About this task:
Check each line of the entries for "else" and report the ones that have it.

Records provided:

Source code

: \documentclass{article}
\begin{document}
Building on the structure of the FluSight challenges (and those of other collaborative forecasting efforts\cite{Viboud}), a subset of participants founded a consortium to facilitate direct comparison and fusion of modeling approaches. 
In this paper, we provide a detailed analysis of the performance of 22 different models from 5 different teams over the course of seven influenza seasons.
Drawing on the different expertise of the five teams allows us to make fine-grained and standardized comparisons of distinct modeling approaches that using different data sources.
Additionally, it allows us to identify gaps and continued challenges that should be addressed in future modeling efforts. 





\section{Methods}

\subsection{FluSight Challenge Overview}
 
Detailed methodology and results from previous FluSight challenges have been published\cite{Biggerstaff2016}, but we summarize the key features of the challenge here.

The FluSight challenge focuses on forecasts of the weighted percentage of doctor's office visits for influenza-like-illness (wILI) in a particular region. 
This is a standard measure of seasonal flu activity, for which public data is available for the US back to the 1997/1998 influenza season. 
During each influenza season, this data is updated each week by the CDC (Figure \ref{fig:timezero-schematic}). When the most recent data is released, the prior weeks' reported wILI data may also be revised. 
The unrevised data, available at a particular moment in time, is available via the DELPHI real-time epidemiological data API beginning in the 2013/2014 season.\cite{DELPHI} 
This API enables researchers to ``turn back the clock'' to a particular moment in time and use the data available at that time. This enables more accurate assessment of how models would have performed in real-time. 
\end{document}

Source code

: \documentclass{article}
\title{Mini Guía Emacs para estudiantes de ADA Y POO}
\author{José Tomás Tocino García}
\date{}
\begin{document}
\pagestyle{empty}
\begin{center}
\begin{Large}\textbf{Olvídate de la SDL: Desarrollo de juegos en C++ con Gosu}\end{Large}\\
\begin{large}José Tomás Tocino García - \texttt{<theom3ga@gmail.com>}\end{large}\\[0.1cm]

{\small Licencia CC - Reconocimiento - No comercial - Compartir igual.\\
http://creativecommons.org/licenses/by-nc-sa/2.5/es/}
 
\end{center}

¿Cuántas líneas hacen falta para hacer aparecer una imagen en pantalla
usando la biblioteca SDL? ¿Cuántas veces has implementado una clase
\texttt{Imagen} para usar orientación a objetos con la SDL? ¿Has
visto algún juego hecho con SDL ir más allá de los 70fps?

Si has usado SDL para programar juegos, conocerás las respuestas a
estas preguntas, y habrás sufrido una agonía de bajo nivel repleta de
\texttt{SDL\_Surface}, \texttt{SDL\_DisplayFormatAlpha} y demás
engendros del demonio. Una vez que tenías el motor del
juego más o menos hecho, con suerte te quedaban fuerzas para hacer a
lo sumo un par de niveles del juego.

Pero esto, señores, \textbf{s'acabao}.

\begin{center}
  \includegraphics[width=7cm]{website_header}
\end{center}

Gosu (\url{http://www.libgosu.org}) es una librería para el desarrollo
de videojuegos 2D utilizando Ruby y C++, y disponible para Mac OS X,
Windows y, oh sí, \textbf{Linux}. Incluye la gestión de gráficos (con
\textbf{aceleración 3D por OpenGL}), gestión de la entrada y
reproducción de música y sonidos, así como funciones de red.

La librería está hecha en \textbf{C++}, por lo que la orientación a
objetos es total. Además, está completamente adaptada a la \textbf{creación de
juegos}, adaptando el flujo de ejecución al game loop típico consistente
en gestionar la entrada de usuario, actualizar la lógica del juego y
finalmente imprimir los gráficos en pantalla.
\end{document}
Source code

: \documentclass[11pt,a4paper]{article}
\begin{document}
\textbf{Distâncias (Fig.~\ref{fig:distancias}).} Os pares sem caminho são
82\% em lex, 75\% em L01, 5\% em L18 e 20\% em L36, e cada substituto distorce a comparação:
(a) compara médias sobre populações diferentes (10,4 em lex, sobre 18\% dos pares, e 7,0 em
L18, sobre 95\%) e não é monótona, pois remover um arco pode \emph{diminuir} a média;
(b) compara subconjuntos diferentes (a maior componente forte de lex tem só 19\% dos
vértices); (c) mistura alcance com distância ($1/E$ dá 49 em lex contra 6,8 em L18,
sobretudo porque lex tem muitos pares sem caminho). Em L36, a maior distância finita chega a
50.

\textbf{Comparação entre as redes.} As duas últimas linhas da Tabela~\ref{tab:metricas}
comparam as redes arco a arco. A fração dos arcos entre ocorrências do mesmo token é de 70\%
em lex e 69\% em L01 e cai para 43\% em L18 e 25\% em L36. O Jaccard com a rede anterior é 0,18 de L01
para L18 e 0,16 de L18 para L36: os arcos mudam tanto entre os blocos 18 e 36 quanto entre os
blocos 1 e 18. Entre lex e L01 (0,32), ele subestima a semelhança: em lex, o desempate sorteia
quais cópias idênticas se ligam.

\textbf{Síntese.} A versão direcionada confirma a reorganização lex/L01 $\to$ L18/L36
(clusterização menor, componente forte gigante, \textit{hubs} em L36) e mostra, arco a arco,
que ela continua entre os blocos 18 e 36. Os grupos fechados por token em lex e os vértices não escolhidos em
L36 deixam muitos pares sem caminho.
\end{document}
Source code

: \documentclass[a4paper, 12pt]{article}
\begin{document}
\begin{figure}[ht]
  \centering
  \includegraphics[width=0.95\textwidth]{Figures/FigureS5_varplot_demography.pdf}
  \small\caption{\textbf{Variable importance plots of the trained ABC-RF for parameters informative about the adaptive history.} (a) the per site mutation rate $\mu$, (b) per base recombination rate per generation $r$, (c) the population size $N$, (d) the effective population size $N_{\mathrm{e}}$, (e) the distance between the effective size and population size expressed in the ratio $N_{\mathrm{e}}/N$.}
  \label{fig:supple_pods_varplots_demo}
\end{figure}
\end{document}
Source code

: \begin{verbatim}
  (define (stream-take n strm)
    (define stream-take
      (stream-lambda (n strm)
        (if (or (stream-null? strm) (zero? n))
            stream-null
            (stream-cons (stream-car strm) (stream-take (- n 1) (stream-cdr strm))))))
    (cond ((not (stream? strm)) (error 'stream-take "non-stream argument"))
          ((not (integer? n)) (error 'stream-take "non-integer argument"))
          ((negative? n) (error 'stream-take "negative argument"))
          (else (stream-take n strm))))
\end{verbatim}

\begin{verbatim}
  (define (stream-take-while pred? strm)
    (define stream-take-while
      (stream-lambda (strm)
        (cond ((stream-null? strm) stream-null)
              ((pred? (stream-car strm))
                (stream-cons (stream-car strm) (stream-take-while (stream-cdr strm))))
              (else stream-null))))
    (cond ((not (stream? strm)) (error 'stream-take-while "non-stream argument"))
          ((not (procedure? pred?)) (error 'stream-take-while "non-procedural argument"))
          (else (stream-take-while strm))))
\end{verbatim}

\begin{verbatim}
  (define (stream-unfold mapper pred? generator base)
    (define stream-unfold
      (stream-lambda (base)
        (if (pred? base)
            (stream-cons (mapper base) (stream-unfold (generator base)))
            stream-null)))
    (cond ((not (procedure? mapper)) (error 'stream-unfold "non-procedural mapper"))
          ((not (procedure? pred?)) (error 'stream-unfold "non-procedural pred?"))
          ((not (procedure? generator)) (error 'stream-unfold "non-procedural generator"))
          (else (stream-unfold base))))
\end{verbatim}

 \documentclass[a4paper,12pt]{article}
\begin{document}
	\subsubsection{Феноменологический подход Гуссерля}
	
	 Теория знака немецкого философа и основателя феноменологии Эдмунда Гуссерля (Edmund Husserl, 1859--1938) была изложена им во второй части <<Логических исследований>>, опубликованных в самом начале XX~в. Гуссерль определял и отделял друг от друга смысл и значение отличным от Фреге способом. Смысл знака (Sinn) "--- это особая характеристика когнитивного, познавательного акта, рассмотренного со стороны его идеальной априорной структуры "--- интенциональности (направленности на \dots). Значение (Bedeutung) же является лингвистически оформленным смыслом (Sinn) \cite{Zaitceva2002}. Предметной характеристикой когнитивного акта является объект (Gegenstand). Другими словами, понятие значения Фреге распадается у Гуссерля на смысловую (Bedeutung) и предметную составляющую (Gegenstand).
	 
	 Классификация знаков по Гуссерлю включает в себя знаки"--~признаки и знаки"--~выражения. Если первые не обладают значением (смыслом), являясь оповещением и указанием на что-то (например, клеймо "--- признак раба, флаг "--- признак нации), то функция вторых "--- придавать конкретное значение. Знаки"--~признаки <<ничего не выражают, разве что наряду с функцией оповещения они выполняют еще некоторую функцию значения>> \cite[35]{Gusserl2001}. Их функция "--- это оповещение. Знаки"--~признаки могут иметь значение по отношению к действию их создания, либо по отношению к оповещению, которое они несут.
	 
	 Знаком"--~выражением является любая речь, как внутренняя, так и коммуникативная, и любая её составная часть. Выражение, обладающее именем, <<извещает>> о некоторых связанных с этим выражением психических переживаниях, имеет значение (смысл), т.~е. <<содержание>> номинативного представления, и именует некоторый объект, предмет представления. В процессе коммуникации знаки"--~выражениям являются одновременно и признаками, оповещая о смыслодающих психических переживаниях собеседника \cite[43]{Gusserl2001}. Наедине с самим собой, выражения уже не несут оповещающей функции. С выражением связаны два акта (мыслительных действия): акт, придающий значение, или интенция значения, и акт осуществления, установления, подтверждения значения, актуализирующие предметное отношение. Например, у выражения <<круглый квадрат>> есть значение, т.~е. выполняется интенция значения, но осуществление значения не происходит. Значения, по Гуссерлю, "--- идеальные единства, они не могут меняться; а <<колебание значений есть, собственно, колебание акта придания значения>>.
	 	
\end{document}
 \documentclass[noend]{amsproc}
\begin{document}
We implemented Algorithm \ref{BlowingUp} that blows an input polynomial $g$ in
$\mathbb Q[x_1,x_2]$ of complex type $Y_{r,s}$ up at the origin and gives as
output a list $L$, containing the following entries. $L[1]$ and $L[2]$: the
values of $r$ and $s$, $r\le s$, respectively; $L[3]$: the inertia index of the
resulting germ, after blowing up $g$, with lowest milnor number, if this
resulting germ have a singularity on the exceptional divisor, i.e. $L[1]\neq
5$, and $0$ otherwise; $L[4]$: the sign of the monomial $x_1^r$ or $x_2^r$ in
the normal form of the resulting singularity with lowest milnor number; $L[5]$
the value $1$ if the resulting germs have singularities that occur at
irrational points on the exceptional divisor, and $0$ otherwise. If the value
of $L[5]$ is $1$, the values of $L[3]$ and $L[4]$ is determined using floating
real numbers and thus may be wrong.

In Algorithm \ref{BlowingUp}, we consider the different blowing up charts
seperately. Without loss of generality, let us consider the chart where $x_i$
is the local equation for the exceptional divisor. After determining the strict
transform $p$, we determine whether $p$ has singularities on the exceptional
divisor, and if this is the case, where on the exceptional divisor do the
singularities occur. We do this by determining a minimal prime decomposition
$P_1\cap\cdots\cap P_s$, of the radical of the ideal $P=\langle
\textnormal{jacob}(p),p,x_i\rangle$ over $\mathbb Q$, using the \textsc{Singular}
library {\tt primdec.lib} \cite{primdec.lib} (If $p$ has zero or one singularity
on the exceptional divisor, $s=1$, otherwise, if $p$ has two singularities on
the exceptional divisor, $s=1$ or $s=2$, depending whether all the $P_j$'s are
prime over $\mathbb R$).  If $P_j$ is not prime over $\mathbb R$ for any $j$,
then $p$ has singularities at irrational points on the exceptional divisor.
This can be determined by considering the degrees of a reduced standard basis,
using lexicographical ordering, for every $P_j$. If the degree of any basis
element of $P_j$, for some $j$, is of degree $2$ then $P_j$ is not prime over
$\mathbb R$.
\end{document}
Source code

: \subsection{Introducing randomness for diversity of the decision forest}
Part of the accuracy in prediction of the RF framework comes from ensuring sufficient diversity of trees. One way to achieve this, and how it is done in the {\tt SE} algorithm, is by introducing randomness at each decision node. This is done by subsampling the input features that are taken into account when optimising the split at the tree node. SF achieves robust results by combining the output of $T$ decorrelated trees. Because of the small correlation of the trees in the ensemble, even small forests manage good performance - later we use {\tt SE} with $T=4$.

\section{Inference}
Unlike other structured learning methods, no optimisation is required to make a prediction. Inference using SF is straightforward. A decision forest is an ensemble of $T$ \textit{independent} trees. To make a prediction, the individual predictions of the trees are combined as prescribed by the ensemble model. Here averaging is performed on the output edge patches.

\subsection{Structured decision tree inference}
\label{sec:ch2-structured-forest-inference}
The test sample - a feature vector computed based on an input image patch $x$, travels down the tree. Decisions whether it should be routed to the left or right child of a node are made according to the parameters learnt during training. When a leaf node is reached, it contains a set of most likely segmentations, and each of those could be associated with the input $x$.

Task output:
          (else (stream-take n strm))))
              (else stream-null))))
          (else (stream-take-while strm))))
          (else (stream-unfold base))))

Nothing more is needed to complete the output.